Initially, L. J. Hurst worked in the backrooms of the media industry. He now divides his time between work for an international scientific publisher and a rather more British independent bookseller. In years past he was a regular attendee at the Shots on the Page Festivals from whence Shots Mag sprung
Some Roman once said that there is always something new coming out of Africa, but in crime literature that has not been too true until recently. Back in the 1960s, after their expulsion from South Africa, Tom Sharpe and James McClure both returned to that unhappy country for some or near-all of their work, but – McClure particularly and unfortunately – never got around to dealing with the post-apartheid South Africa.
Now Deon Meyer, who writes in Afrikaans but has contracts all around the world, is bringing us up to date. Blood Safari is his fifth thriller to appear in English. Though he is new to me, when I checked out his other titles on Amazon, I learned that readers who liked Meyer also bought Lee Child. That means readers with taste who were one step ahead of me.

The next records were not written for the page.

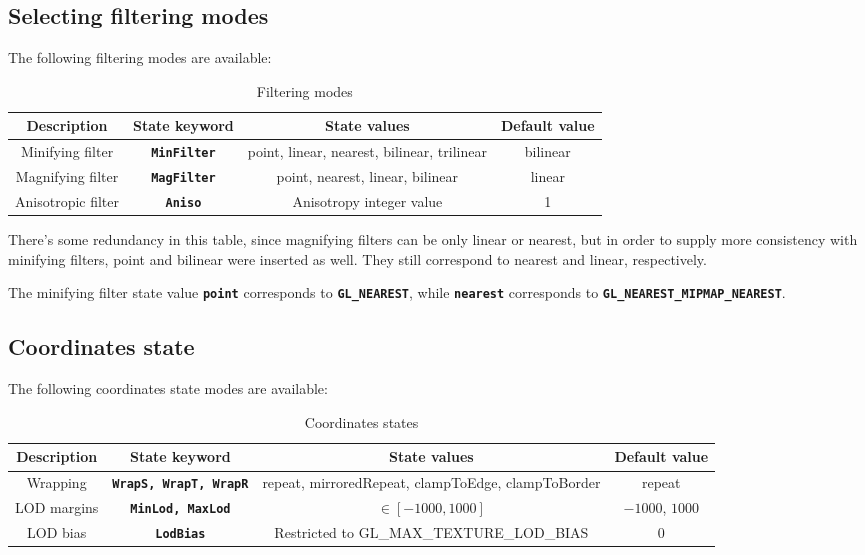 \documentclass[11pt,a4paper,final,titlepage]{article}
\newcommand{\slp}{\left[}
\newcommand{\srp}{\right]}
\begin{document}
\subsection{Selecting filtering modes}
The following filtering modes are available:
\begin{table}[h]
\centering
\begin{tabulary}{\linewidth}{|C|C|C|C|}
\hline
Description & State keyword & State values & Default value\\
\hline\hline
Minifying filter & \texttt{\textbf{MinFilter}} & point, linear, nearest, bilinear, trilinear & bilinear\\
\hline
Magnifying filter & \texttt{\textbf{MagFilter}} & point, nearest, linear, bilinear & linear\\
\hline
Anisotropic filter & \texttt{\textbf{Aniso}} & Anisotropy integer value & 1\\
\hline
\end{tabulary}
\caption{Filtering modes}
\label{tab:filtModes}
\end{table}

There's some redundancy in this table, since magnifying filters can be only linear or nearest,
but in order to supply more consistency with minifying filters, point and bilinear were inserted
as well. They still correspond to nearest and linear, respectively.

The minifying filter state value \texttt{\textbf{point}} corresponds to \texttt{\textbf{GL\_\-NEAREST}},
while \texttt{\textbf{nearest}} corresponds to \texttt{\textbf{GL\_\-NEAREST\_\-MIPMAP\_\-NEAREST}}.

\subsection{Coordinates state}
The following coordinates state modes are available:
\begin{table}[h]
\centering
\begin{tabulary}{\linewidth}{|C|C|C|C|}
\hline
Description & State keyword & State values & Default value\\
\hline\hline
Wrapping & \texttt{\textbf{WrapS, WrapT, WrapR}} &
repeat, mirroredRepeat, clampToEdge, clampToBorder & repeat\\
\hline
LOD margins & \texttt{\textbf{MinLod, MaxLod}} & $\in\slp-1000,1000\srp$ & $-1000$, $1000$\\
\hline
LOD bias & \texttt{\textbf{LodBias}} & Restricted to GL\_MAX\_TEXTURE\_LOD\_BIAS & 0\\
\hline
\end{tabulary}
\caption{Coordinates states}
\label{tab:coordModes}
\end{table}
\end{document}
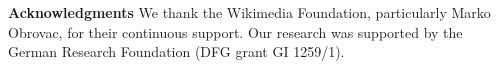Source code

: \noindent\textbf{Acknowledgments} We thank the Wikimedia Foundation, particularly Marko Obrovac, for their continuous support. Our research was supported by the German Research Foundation (DFG grant GI 1259/1).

In the world of Deon Meyer it is not unusual that others are one step ahead. Fortunately, I am just a reader, and a foreigner, because it would mean, confusion and pain for me, suffering for others. And heartbreak for South Africa. In the chasing, thundering, misunderstanding world of a man such as Lemmer – he does not use his first name, there are things for which he has no use – a man who wants to do right, a man who in his job as a bodyguard, wants not just to be close to the body he has to guard, but to forestall hurt to that body if he can work out where the danger might come from – in that world, he will never be in a position to know, because the powers that be and the powers that want to be will always be one step ahead. So much ahead that Lemmer and his client – orphan heiress Emma Le Roux – will never know where or who they are.
Blood Safari takes Emma Le Roux on a hunt for her missing brother up country to the big game parks, where a few people with spirit are striving to save the land and its wildlife, and where their opposition might be large corporations, but could equally be the native peoples who want their original farmland back. Lemmer, who we learn has something to expiate in his life, finds it difficult to trust the police, now with black officers who might be sympathetic to tribes people, though Lemmer admits to we readers he has a background that makes him a natural suspect anyway. An unfortunate connection with a couple of plain clothes police officers does not make Lemmer’s relationship with the police any easier. The connection is fist and head.
Deon Meyer does not have a series protagonist, though the principals in each book share a lot of characteristics. Gradually, Lemmer manages to work out why his opponents are ahead of him. He has a more difficult job of making sense of Emma Le Roux, her missing brother/found brother, and the other bodies on the way, but that too works itself out. I was a little disappointed that this was done with an info dump lasting several pages, which also brings in some real political history – it gave the end of the book a rushed feel – but I could see why those Amazon readers who liked Lee Child have been reading Deon Meyer, too. I expect to join them.